Would you reproduce exactly the lines below from the one holding "specification, and specifying" through the one holding "generated tests could", inclusive, and no others?

(Recorded data)
══════

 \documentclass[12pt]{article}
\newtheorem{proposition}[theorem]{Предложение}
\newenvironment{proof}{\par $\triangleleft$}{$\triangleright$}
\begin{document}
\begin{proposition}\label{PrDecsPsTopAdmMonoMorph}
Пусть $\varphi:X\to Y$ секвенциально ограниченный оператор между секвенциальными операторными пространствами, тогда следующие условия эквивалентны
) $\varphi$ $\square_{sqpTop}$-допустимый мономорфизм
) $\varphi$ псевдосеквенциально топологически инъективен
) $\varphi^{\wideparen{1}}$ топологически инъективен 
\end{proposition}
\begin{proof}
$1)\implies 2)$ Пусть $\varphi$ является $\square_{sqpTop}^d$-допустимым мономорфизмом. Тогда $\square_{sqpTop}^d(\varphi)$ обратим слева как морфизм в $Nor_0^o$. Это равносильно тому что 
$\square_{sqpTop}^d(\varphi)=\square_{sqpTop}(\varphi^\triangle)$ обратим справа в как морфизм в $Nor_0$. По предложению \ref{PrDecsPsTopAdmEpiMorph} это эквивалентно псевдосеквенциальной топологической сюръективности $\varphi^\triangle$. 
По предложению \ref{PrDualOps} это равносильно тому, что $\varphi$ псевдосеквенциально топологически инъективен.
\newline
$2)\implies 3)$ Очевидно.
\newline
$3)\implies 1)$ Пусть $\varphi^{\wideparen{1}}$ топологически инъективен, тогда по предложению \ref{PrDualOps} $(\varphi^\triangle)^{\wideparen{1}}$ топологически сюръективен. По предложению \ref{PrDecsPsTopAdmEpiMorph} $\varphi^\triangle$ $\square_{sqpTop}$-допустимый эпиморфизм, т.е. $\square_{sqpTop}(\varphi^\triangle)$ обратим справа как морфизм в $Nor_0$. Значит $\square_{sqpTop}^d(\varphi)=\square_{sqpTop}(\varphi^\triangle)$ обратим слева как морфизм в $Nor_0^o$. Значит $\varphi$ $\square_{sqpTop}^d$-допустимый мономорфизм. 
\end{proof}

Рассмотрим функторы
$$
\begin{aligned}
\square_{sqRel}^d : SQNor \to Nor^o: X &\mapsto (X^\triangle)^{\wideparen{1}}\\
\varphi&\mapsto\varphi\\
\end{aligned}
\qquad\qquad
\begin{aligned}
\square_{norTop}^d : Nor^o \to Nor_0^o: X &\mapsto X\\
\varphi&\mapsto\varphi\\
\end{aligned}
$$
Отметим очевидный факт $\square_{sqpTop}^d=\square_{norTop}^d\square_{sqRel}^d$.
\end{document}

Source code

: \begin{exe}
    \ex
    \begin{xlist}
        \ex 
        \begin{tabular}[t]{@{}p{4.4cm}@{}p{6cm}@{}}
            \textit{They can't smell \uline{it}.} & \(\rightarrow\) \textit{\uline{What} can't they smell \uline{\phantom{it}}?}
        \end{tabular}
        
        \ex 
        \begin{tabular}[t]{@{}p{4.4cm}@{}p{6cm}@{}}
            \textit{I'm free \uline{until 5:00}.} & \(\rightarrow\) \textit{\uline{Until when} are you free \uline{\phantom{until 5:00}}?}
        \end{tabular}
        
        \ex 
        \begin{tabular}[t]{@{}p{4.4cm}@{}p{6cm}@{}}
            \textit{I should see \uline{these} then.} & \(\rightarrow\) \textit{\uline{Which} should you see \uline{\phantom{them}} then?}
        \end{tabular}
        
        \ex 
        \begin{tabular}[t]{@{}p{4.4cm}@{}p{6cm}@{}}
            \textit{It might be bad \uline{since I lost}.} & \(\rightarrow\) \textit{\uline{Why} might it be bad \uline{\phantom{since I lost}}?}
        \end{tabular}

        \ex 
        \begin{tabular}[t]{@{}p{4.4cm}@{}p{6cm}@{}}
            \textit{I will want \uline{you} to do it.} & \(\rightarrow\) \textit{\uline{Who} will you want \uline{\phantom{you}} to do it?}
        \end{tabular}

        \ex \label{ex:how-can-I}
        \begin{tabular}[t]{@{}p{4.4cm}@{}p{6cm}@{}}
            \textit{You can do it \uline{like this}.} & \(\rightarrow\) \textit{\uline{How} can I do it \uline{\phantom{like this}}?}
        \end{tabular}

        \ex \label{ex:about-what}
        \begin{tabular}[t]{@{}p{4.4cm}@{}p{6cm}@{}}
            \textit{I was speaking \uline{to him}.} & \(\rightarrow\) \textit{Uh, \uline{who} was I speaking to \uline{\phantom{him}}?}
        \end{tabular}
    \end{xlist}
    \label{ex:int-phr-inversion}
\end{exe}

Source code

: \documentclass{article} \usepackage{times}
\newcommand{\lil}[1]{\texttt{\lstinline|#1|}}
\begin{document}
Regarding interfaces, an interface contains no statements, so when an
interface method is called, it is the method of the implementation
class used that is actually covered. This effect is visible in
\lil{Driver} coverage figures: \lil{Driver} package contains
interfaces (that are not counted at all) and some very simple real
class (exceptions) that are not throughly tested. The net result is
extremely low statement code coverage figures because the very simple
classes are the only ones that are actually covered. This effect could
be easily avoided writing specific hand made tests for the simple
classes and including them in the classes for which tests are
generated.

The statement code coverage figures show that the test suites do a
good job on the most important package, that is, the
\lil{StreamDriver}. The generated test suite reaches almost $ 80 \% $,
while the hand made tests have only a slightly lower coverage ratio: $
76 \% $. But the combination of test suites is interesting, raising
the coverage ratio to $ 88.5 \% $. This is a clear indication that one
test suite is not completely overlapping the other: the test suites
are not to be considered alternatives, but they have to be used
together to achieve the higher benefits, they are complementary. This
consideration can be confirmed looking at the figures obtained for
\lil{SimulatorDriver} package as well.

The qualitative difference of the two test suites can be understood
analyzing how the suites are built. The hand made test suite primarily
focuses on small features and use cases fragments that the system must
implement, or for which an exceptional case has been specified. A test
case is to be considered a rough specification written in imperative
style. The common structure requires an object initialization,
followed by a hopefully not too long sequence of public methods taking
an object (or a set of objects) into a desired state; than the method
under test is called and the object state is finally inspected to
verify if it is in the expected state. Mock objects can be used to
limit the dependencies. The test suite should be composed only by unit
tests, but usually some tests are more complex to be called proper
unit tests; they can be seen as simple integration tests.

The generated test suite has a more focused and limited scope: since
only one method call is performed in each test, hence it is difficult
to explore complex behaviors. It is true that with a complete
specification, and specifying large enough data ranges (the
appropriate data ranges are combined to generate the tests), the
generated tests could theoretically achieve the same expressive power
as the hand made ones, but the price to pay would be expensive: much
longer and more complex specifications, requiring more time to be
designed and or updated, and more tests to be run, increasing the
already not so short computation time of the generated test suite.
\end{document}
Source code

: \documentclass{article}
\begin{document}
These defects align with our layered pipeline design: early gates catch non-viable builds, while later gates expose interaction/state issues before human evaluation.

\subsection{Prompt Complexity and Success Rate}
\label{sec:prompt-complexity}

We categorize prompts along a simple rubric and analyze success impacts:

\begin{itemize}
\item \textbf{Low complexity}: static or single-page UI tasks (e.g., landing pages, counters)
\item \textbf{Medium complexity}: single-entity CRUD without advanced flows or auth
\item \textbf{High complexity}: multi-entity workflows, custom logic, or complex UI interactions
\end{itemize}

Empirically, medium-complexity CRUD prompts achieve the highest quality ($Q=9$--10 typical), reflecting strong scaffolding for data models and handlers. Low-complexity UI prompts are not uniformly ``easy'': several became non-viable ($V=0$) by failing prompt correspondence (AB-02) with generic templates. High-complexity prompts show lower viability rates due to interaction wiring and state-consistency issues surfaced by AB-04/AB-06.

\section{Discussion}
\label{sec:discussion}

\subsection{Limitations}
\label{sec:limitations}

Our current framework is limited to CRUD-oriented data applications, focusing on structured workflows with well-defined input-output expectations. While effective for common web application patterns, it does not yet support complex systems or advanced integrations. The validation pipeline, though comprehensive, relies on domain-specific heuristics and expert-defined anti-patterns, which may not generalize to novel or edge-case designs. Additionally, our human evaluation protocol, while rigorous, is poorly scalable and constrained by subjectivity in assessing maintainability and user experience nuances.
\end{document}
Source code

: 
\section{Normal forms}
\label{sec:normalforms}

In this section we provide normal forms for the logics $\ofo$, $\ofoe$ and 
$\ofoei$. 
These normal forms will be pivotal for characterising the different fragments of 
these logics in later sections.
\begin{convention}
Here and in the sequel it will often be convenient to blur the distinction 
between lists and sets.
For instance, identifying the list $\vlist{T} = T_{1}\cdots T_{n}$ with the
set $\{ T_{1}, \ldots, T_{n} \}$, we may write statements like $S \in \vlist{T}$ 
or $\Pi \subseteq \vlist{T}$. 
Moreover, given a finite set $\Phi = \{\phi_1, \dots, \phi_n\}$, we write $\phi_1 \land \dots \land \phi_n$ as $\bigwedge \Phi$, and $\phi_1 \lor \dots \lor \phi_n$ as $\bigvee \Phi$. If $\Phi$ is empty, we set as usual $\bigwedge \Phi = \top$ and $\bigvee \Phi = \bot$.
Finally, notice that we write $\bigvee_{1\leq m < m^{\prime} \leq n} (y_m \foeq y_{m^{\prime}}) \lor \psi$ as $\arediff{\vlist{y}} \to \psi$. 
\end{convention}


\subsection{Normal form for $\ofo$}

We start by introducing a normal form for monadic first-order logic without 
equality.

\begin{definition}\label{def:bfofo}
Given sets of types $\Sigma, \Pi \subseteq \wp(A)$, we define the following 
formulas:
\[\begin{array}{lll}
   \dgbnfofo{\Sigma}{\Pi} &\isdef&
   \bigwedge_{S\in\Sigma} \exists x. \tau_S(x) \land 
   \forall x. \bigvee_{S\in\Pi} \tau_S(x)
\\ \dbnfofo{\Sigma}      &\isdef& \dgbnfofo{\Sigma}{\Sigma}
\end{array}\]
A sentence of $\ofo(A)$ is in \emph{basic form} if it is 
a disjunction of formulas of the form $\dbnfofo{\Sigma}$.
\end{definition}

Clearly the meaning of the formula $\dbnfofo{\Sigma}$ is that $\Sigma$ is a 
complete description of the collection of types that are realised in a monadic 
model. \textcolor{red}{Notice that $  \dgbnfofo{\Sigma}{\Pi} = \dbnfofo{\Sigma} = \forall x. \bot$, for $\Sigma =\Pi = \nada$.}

══════

(Exercise output)
specification, and specifying large enough data ranges (the
appropriate data ranges are combined to generate the tests), the
generated tests could theoretically achieve the same expressive power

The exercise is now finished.